Things improved socially as well. Once she got to know her classmates, she found them friendly and supportive. The lesson Hernandez took away was to ask for and accept help. “The teachers were always asking you if you need something. If you’d say you need help, they knew how to help you.” 

The support RINI teachers offered became essential during her junior and senior years when economic hardship interfered with Hernandez’s school attendance. As a junior, she worked as a CNA in an assisted living facility. She originally committed to 20 hours per week but later increased her hours to almost 40—including a 16-hour double shift on Saturdays—to help with rent and other expenses at home, where she lived with her mother and grandparents. 

To keep up with school, Hernandez completed class assignments at home and, on the two days per week when she could attend, stayed after school. “I had to work,” she explained, “and my teachers were there for me. They tried to help me all the time, finding a way how I can be more in school and finding a way how I can solve my personal problems.”

When the COVID-19 pandemic prompted a switch to online learning for everyone in April 2020, the increased flexibility provided Hernandez with some relief. Despite her grueling schedule, she found time to enjoy her job. “I love it,” she said. Many of the residents on her floor have Alzheimer’s disease, so she assisted with dressing them, talking to them, and bringing them their meals. “Some of them didn’t have family,” she said. “They were alone, and I want to give them some love and be talking to them.” 
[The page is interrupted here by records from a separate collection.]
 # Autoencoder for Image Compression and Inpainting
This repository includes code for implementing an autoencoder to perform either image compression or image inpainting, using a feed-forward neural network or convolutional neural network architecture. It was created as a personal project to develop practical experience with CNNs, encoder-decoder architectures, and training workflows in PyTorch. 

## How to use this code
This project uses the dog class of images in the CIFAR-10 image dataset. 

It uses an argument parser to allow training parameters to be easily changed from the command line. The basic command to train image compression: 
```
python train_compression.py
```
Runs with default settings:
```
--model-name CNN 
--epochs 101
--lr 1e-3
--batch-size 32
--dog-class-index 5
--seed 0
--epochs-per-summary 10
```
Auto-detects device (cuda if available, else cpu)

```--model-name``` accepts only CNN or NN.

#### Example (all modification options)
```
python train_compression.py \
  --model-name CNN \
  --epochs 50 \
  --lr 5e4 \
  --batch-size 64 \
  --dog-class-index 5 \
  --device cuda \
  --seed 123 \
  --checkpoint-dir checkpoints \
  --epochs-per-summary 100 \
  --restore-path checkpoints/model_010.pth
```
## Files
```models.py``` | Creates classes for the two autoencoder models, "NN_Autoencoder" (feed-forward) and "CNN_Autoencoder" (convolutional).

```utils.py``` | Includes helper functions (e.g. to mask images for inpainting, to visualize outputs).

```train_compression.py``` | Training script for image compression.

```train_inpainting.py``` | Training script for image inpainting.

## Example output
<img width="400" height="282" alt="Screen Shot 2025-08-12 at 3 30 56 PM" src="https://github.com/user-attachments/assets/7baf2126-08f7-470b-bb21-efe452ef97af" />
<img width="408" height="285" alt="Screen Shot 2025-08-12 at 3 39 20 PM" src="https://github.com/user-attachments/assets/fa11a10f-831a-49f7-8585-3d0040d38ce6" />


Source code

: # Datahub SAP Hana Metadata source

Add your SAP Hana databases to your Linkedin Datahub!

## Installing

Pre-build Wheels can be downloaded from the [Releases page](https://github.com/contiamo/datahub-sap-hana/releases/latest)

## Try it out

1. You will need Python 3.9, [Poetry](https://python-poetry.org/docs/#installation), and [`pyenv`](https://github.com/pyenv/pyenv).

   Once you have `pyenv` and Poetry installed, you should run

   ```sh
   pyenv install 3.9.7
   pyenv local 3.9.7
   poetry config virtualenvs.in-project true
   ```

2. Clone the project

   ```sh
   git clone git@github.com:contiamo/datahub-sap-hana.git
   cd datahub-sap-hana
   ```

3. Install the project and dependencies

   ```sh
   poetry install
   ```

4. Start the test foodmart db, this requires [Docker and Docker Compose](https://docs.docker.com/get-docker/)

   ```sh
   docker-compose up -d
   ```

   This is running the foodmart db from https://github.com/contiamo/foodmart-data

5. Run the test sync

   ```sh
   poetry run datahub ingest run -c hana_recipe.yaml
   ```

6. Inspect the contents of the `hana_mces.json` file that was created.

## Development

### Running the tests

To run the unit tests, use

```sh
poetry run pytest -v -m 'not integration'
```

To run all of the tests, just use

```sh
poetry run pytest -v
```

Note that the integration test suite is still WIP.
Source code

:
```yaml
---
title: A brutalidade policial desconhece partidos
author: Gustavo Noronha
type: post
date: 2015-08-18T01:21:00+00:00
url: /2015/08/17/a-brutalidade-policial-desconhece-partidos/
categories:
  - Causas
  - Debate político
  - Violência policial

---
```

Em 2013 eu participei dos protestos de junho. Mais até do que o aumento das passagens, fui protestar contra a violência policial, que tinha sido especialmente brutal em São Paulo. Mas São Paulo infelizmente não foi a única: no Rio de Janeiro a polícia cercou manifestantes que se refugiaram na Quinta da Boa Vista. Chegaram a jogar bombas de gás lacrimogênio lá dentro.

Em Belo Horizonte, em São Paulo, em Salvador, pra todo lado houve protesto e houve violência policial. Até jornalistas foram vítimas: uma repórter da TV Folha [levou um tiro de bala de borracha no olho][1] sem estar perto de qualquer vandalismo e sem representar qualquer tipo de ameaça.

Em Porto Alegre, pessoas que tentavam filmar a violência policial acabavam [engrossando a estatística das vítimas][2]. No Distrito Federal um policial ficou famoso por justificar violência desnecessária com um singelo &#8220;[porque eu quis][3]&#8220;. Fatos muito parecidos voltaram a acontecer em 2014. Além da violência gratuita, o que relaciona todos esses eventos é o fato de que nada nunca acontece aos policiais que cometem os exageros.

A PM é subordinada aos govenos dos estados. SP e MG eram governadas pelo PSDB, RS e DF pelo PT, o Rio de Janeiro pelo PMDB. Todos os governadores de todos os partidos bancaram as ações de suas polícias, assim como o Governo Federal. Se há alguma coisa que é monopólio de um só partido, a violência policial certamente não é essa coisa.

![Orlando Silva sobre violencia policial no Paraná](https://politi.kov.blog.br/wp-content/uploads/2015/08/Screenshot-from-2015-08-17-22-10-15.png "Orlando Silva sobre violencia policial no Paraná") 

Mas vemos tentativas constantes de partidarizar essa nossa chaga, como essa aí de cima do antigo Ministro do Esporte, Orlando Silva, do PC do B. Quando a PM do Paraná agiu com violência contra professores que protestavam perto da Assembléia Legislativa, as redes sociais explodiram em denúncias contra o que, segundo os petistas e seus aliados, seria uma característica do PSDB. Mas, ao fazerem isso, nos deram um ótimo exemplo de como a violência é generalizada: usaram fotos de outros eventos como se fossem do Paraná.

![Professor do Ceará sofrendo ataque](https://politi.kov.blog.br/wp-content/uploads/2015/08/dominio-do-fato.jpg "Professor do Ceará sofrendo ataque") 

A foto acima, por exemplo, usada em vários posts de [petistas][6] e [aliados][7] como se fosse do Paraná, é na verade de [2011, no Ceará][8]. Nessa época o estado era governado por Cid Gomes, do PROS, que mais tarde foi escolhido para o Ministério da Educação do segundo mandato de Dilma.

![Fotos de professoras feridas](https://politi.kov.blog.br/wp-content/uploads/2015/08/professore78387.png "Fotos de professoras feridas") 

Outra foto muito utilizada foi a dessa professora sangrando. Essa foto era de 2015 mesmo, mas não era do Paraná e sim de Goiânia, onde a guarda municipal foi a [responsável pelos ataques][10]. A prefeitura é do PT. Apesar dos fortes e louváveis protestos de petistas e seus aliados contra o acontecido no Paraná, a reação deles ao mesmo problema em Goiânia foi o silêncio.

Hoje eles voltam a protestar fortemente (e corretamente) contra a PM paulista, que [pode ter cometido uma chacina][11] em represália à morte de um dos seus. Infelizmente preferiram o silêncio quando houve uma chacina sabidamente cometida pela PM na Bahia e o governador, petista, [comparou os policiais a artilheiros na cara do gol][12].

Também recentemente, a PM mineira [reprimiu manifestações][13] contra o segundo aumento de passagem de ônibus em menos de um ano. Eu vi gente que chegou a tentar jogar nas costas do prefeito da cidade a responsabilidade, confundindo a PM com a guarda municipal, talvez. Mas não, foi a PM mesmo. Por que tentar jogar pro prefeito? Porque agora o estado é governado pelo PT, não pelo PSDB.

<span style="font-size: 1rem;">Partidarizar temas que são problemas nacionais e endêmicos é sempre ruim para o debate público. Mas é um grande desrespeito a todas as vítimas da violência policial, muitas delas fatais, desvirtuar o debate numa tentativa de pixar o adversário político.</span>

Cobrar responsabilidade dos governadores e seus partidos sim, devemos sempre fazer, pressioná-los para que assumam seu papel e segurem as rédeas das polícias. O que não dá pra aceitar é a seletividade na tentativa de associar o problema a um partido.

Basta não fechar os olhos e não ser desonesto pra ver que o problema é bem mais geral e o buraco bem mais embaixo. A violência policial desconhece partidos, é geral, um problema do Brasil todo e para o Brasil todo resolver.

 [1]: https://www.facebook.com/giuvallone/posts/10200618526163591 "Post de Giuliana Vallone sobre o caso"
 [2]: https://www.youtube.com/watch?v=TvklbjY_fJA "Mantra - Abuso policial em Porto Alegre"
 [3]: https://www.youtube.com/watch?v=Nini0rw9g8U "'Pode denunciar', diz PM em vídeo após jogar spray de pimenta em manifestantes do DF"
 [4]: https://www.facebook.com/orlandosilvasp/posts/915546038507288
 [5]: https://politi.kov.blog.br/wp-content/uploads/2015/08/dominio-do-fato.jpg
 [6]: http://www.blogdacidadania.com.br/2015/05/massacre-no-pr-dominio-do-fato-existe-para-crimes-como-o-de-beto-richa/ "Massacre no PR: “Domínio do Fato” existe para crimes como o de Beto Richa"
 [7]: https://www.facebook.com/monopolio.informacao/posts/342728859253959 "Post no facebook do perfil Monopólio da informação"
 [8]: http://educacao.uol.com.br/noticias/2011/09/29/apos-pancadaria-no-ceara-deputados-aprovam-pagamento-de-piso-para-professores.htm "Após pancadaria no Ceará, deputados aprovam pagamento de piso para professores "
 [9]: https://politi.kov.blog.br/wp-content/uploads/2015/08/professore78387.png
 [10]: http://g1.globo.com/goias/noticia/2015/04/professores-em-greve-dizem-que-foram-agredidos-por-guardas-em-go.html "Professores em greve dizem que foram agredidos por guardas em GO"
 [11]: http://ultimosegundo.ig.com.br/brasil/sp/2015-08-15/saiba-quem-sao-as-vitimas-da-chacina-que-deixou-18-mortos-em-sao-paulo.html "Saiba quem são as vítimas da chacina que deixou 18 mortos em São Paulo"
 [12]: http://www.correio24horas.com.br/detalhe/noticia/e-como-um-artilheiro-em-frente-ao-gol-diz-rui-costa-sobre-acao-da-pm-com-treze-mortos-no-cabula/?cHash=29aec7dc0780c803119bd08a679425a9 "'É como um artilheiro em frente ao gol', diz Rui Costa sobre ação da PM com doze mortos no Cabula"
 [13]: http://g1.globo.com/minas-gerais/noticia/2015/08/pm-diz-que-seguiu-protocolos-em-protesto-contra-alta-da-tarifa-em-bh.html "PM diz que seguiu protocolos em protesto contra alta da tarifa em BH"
If not for the CNA certification, Hernandez said, she’d have worked as a cleaner or at McDonald’s. Instead, she saw her work as intimately tied to her interests. 

For her senior presentation at RINI, Hernandez picked Alzheimer’s disease as her topic. “I learned so much,” she said. “I learned why they end up like that, losing their memory.” From her research, Hernandez understood what her co-workers didn’t: people with dementia aren’t responsible for their behavior. She became concerned about how some of the staff treated the residents. Of one co-worker she said, “I had to tell her, ‘It’s not him. His memories don’t make sense anymore.’”

In the fall of 2020, Hernandez cut back her CNA hours and began attending the Community College of Rhode Island. She hopes to eventually transfer to a four-year institution to complete her bachelor’s degree in nursing and become a midwife at Women & Infants Hospital in Providence.

Hernandez is the first in her family to graduate from high school, but she said RINI prepared her for the challenges ahead. “They already gave me an idea how it is to be in college and what it is like to become a nurse.” 

If given the opportunity to advise students considering high school at RINI, Hernandez said she’d tell them about how the certification opportunities “open a lot of doors for you.” She added, “It’s the best decision they can make.”